Task requirements » An exact transcript of all the records is the expected answer.

(Collected data)
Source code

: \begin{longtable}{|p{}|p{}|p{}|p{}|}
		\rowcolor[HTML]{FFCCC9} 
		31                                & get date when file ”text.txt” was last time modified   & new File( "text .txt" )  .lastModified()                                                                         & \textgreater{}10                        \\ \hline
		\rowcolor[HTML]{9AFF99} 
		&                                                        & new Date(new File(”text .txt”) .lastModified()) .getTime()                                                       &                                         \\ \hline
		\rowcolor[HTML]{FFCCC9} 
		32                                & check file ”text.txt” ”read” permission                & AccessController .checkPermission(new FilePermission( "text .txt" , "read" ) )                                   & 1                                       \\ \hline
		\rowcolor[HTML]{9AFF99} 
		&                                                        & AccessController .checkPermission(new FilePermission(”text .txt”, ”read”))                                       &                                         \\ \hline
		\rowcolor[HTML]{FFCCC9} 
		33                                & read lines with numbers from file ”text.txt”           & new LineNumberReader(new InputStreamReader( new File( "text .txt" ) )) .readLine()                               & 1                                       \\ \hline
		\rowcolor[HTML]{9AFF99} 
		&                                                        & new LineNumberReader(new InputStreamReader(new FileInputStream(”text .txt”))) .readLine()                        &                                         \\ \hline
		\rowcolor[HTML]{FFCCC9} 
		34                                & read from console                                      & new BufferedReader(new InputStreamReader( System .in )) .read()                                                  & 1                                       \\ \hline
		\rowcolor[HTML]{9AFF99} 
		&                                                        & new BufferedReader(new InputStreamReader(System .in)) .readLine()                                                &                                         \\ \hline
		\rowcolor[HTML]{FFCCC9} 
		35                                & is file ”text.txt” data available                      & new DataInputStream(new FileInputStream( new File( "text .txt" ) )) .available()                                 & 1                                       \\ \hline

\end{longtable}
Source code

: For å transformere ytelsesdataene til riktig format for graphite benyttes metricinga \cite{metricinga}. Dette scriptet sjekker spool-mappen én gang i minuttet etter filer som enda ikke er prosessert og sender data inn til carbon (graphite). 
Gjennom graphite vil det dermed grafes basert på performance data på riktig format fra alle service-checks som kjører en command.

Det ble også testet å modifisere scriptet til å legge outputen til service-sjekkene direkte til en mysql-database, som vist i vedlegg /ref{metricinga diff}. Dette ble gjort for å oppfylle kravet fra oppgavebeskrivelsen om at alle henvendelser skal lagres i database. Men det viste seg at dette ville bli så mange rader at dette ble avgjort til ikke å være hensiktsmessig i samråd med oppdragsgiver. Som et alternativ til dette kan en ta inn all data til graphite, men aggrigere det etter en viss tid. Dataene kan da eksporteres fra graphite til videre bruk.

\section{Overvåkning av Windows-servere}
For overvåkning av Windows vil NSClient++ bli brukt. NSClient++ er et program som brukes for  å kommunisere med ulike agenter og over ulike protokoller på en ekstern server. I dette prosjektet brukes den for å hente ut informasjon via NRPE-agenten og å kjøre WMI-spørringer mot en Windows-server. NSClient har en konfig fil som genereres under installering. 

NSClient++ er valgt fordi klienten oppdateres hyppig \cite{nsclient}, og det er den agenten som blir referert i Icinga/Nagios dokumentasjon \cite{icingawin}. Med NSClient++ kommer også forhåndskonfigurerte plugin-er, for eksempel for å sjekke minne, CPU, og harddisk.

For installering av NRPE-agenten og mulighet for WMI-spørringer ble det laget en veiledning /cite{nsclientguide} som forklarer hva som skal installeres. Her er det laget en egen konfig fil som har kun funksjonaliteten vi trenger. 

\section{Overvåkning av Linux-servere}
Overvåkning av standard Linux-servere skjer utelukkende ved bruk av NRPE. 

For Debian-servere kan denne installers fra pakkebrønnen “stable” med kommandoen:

Response for this exercise »
Source code

: \begin{longtable}{|p{}|p{}|p{}|p{}|}
		\rowcolor[HTML]{FFCCC9} 
		31                                & get date when file ”text.txt” was last time modified   & new File( "text .txt" )  .lastModified()                                                                         & \textgreater{}10                        \\ \hline
		\rowcolor[HTML]{9AFF99} 
		&                                                        & new Date(new File(”text .txt”) .lastModified()) .getTime()                                                       &                                         \\ \hline
		\rowcolor[HTML]{FFCCC9} 
		32                                & check file ”text.txt” ”read” permission                & AccessController .checkPermission(new FilePermission( "text .txt" , "read" ) )                                   & 1                                       \\ \hline
		\rowcolor[HTML]{9AFF99} 
		&                                                        & AccessController .checkPermission(new FilePermission(”text .txt”, ”read”))                                       &                                         \\ \hline
		\rowcolor[HTML]{FFCCC9} 
		33                                & read lines with numbers from file ”text.txt”           & new LineNumberReader(new InputStreamReader( new File( "text .txt" ) )) .readLine()                               & 1                                       \\ \hline
		\rowcolor[HTML]{9AFF99} 
		&                                                        & new LineNumberReader(new InputStreamReader(new FileInputStream(”text .txt”))) .readLine()                        &                                         \\ \hline
		\rowcolor[HTML]{FFCCC9} 
		34                                & read from console                                      & new BufferedReader(new InputStreamReader( System .in )) .read()                                                  & 1                                       \\ \hline
		\rowcolor[HTML]{9AFF99} 
		&                                                        & new BufferedReader(new InputStreamReader(System .in)) .readLine()                                                &                                         \\ \hline
		\rowcolor[HTML]{FFCCC9} 
		35                                & is file ”text.txt” data available                      & new DataInputStream(new FileInputStream( new File( "text .txt" ) )) .available()                                 & 1                                       \\ \hline

\end{longtable}
Source code

: For å transformere ytelsesdataene til riktig format for graphite benyttes metricinga \cite{metricinga}. Dette scriptet sjekker spool-mappen én gang i minuttet etter filer som enda ikke er prosessert og sender data inn til carbon (graphite). 
Gjennom graphite vil det dermed grafes basert på performance data på riktig format fra alle service-checks som kjører en command.

Det ble også testet å modifisere scriptet til å legge outputen til service-sjekkene direkte til en mysql-database, som vist i vedlegg /ref{metricinga diff}. Dette ble gjort for å oppfylle kravet fra oppgavebeskrivelsen om at alle henvendelser skal lagres i database. Men det viste seg at dette ville bli så mange rader at dette ble avgjort til ikke å være hensiktsmessig i samråd med oppdragsgiver. Som et alternativ til dette kan en ta inn all data til graphite, men aggrigere det etter en viss tid. Dataene kan da eksporteres fra graphite til videre bruk.

\section{Overvåkning av Windows-servere}
For overvåkning av Windows vil NSClient++ bli brukt. NSClient++ er et program som brukes for  å kommunisere med ulike agenter og over ulike protokoller på en ekstern server. I dette prosjektet brukes den for å hente ut informasjon via NRPE-agenten og å kjøre WMI-spørringer mot en Windows-server. NSClient har en konfig fil som genereres under installering. 

NSClient++ er valgt fordi klienten oppdateres hyppig \cite{nsclient}, og det er den agenten som blir referert i Icinga/Nagios dokumentasjon \cite{icingawin}. Med NSClient++ kommer også forhåndskonfigurerte plugin-er, for eksempel for å sjekke minne, CPU, og harddisk.

For installering av NRPE-agenten og mulighet for WMI-spørringer ble det laget en veiledning /cite{nsclientguide} som forklarer hva som skal installeres. Her er det laget en egen konfig fil som har kun funksjonaliteten vi trenger. 

\section{Overvåkning av Linux-servere}
Overvåkning av standard Linux-servere skjer utelukkende ved bruk av NRPE. 

For Debian-servere kan denne installers fra pakkebrønnen “stable” med kommandoen:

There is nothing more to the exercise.